Production studio 87North ambitiously weaves together three elements: 1980s Hong Kong action, romantic comedy and Quan’s leading-man debut.
It has been perfecting this formula, first convincing audiences that American comedian and actor Bob Odenkirk could be a killing machine in Nobody (2021), then proving its mastery of East-West action fusion with the John Wick franchise (2014 to present).
Love Hurts hopes to do for Valentine’s Day what the studio’s brutal Violent Night (2022) did for Christmas. It would have worked as a date movie, but for the same flaw that plagued 87North’s A-list vehicle The Fall Guy (2024) starring Ryan Gosling and Emily Blunt: the lack of a convincing romantic pairing.
Oscar winners Quan (for 2022’s Everything Everywhere All At Once) and DeBose (for 2021’s West Side Story) deserve a better romantic narrative than the one this film delivers, and its brief 83-minute running time hints at bits left on the cutting-room floor.
One fears it might have been material that made the pairing feel solid and plausible, more than just a throwaway plot device driving the action forwards.
However, what is left makes for a pulse-quickening thrill ride. With 87North films, that much is always guaranteed.

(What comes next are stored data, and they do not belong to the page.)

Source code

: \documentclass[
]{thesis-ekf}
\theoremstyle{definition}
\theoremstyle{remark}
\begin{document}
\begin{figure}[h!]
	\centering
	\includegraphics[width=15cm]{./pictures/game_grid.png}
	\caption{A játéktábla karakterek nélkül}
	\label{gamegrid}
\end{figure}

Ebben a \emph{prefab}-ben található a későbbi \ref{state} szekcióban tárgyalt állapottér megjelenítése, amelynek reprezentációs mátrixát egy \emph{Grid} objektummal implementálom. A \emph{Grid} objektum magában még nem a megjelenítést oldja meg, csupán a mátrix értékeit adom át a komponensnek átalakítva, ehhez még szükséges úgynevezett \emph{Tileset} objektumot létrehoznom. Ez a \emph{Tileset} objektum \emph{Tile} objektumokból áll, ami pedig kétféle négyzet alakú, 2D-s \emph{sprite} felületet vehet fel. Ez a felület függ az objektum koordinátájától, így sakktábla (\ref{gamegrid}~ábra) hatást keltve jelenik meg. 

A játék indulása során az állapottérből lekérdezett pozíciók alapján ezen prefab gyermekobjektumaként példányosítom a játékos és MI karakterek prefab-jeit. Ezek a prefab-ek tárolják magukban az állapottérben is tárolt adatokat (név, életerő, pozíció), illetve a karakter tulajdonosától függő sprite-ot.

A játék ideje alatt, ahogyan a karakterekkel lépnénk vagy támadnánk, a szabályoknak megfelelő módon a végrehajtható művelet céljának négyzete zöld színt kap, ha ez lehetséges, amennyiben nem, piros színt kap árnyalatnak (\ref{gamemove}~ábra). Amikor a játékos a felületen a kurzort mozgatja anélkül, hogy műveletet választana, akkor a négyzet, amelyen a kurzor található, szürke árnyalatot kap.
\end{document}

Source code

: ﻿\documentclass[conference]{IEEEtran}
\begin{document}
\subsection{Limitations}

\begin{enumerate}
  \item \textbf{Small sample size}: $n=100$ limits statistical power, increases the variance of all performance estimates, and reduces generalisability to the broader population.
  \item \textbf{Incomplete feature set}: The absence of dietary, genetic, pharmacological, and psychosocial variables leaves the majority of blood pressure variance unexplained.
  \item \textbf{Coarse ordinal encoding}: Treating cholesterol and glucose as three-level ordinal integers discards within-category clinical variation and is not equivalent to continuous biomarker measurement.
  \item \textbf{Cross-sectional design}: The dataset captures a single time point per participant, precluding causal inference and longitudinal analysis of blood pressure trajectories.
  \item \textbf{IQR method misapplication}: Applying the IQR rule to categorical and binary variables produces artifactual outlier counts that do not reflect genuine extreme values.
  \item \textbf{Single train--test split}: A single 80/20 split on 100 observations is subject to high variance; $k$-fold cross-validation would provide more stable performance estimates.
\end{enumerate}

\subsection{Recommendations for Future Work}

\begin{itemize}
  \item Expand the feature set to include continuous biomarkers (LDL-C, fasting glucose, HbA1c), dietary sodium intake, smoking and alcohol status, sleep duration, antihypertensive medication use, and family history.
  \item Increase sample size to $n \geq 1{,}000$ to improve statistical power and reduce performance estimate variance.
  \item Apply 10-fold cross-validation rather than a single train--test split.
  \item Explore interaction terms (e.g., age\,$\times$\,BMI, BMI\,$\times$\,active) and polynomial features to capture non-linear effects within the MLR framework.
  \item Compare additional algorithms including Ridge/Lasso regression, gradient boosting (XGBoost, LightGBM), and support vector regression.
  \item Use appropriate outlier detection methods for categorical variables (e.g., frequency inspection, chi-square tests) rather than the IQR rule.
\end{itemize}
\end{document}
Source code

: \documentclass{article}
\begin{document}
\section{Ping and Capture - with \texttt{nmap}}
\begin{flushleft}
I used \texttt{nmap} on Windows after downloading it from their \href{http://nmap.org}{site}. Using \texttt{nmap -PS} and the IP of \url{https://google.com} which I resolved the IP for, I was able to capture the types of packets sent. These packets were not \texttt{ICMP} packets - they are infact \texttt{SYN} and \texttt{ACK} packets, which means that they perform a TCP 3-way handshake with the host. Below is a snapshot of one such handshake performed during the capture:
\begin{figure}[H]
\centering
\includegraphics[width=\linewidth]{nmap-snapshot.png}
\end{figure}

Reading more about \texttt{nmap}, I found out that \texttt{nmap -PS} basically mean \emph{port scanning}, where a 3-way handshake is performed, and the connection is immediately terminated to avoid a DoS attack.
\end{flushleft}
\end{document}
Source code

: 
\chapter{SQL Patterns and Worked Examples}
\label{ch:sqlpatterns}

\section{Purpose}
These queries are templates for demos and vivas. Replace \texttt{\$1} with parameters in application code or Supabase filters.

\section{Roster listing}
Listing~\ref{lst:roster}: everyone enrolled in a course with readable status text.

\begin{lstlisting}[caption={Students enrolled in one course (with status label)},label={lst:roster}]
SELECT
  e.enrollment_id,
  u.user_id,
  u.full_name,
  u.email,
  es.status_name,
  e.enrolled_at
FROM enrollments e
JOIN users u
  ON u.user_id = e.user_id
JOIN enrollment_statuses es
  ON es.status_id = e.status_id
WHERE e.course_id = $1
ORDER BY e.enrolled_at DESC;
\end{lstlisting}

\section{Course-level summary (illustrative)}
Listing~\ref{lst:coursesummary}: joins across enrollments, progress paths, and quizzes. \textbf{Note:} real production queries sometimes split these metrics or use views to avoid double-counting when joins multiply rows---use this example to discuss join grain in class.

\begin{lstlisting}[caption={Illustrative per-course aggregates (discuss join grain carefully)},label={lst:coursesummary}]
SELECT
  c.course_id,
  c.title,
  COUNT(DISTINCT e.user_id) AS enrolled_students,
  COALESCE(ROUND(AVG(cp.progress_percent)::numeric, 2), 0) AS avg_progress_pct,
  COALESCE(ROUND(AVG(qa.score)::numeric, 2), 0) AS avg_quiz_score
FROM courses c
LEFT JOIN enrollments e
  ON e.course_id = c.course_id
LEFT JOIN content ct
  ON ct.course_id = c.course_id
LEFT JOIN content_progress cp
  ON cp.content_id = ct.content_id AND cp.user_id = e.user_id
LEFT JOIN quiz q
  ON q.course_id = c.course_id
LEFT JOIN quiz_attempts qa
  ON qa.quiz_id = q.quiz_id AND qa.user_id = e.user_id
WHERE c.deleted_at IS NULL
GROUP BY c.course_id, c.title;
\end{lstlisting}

First-time director Jonathan “Jojo” Eusebio, a veteran stunt coordinator, brings his deep understanding of Hong Kong action to Love Hurts.
His camerawork places viewers in the middle of each fight, while his choreography perfectly balances realism with style. The action sequences pay constant homage to Hong Kong cinema – fighters wielding either ornate signature weapons or improvising with whatever is at hand, including, memorably, a bubble tea straw.
Despite the film’s flaws, Quan proves he is more than capable as an action lead, bringing both physical prowess and emotional depth to Marvin, whose open houses become war zones.
Hot take: In this entertaining if undercooked thriller, John Wick meets Selling Sunset as Quan seals the deal.